Saved entries
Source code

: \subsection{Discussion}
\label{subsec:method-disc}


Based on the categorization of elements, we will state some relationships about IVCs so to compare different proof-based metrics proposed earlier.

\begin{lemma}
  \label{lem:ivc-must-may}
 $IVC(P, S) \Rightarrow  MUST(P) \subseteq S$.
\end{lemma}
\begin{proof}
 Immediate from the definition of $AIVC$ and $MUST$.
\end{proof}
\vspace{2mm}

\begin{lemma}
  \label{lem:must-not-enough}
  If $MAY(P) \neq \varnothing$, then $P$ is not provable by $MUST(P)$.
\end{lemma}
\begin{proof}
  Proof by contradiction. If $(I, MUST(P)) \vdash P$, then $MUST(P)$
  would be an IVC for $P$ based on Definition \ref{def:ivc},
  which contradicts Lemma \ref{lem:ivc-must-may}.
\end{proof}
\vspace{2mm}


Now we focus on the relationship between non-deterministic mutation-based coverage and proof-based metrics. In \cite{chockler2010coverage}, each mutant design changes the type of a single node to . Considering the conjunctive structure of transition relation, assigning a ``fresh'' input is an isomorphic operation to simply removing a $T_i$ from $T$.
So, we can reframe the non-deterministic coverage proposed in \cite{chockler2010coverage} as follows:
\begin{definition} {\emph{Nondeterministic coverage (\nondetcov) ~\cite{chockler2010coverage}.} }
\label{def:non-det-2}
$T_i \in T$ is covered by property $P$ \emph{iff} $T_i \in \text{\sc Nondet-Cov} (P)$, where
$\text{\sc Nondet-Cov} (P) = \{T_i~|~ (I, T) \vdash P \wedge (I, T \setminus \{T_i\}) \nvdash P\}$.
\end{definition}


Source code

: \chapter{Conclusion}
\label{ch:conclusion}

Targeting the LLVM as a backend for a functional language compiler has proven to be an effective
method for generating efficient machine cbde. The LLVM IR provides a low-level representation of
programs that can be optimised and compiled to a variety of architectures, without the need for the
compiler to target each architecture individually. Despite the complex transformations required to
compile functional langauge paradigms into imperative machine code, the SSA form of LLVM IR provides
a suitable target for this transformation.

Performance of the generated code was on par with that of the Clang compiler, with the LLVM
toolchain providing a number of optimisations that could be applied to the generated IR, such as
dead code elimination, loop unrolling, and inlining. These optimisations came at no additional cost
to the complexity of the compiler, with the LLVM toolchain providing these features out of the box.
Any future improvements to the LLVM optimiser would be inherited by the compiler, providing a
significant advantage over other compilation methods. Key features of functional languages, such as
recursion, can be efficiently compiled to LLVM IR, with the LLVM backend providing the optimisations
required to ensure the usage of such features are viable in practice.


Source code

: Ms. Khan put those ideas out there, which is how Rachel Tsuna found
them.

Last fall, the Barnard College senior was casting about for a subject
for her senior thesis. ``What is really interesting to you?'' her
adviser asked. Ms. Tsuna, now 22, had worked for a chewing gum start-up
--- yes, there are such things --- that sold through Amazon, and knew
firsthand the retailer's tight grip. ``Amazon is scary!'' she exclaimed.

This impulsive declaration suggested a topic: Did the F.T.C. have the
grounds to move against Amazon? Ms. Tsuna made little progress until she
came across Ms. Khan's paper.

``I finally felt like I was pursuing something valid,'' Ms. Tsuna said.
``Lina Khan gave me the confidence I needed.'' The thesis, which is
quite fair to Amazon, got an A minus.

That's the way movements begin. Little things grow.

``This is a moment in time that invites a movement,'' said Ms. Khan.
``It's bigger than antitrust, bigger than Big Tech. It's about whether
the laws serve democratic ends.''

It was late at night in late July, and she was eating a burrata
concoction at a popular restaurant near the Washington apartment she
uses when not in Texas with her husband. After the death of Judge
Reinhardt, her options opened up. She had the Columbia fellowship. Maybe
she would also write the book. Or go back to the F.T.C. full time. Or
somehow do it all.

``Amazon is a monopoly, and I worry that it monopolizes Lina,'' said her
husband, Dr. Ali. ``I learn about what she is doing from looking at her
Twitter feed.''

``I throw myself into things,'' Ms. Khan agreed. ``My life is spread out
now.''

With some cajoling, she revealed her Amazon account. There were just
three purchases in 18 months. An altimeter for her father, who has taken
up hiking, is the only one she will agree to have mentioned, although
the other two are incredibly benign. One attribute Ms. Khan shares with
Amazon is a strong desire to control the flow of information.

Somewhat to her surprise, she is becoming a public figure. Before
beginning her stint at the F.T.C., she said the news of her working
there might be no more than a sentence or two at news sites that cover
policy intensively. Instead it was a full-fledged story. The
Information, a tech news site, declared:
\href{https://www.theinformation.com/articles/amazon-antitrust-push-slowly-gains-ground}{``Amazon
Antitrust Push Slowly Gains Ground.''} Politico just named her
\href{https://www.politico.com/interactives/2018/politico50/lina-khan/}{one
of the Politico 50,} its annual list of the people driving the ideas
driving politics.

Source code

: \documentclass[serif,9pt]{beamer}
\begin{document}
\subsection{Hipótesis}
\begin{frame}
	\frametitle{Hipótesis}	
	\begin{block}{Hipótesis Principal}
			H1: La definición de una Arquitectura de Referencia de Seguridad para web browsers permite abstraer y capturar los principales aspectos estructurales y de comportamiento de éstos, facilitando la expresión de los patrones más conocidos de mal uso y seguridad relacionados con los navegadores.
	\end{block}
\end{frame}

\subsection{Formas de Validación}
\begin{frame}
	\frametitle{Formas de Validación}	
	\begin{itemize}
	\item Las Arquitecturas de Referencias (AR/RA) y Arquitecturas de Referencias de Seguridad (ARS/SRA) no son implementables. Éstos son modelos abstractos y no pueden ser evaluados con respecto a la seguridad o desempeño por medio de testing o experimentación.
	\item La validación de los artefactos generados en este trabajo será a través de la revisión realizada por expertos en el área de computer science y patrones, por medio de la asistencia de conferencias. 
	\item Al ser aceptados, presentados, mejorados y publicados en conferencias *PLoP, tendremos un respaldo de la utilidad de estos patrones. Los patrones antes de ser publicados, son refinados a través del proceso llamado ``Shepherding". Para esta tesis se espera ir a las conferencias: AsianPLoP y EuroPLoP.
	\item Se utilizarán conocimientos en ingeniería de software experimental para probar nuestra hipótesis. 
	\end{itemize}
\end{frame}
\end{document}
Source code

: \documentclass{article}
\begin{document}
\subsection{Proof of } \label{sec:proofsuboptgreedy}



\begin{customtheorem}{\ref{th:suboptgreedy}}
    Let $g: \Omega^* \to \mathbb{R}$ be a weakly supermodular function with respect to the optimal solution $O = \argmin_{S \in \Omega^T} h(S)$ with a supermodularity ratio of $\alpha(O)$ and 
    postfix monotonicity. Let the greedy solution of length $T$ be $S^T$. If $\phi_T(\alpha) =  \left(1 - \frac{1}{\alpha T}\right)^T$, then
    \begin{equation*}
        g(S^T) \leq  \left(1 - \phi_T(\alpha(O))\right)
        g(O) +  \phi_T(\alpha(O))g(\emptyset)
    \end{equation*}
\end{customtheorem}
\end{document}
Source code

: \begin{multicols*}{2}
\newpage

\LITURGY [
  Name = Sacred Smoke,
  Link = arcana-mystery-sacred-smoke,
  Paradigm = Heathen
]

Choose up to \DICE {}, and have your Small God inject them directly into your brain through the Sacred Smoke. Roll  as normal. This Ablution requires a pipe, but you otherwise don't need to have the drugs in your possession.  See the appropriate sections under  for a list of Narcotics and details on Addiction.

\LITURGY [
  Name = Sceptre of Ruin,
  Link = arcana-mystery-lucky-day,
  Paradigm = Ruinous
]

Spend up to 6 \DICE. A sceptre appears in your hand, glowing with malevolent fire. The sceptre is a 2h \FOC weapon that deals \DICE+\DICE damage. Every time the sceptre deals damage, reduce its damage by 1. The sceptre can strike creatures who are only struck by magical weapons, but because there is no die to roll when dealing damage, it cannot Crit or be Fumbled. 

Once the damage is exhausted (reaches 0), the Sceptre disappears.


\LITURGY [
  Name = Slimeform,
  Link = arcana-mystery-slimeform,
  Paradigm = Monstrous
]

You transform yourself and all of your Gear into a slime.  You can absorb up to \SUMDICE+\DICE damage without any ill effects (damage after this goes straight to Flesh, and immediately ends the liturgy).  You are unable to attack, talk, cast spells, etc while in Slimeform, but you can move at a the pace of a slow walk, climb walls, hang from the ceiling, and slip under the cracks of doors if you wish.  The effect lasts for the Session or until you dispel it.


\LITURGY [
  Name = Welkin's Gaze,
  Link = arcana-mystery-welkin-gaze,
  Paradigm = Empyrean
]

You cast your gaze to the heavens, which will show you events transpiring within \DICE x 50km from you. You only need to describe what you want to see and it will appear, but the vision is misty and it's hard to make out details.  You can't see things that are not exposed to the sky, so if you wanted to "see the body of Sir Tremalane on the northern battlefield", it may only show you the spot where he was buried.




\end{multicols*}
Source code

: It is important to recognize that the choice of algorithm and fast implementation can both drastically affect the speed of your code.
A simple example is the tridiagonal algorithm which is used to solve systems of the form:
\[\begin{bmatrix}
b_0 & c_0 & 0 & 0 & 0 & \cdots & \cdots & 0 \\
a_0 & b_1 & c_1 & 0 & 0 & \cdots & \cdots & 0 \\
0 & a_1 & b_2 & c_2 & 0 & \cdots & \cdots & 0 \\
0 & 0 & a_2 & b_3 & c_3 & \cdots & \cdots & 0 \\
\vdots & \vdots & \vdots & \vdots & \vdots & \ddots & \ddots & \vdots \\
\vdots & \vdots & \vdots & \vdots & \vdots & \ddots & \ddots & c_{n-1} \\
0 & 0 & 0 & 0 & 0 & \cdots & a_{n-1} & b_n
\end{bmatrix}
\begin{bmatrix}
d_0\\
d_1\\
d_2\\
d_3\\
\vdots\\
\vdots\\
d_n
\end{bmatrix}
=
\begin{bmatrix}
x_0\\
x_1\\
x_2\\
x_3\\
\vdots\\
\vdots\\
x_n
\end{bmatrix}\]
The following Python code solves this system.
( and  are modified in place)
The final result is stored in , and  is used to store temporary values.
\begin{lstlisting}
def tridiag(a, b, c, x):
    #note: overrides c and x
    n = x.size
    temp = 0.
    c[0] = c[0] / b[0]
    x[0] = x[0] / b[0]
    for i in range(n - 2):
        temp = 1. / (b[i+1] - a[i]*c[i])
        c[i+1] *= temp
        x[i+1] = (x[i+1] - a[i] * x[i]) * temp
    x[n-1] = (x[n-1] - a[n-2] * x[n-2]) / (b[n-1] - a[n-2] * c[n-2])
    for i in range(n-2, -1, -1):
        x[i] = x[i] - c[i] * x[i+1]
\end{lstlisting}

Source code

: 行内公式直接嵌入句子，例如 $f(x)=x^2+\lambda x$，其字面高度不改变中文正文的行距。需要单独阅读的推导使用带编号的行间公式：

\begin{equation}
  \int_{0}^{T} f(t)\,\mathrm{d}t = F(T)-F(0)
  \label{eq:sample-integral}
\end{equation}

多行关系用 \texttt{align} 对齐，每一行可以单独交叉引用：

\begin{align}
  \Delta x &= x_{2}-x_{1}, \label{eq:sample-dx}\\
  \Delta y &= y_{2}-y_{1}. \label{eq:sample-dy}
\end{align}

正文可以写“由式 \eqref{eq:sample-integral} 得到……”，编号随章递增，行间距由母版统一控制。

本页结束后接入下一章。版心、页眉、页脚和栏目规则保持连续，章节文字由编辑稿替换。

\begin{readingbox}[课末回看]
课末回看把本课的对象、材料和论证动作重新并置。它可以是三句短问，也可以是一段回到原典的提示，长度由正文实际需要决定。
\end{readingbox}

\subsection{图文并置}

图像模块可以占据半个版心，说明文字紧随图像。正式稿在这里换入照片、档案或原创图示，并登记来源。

## [TASK PROMPT]
Where a line contains "课末回看把本课的对象、材料和", begin there and output each line through the end of the data above, exactly; give no other lines.

## [ANSWER BOX]
课末回看把本课的对象、材料和论证动作重新并置。它可以是三句短问，也可以是一段回到原典的提示，长度由正文实际需要决定。
\end{readingbox}

\subsection{图文并置}

图像模块可以占据半个版心，说明文字紧随图像。正式稿在这里换入照片、档案或原创图示，并登记来源。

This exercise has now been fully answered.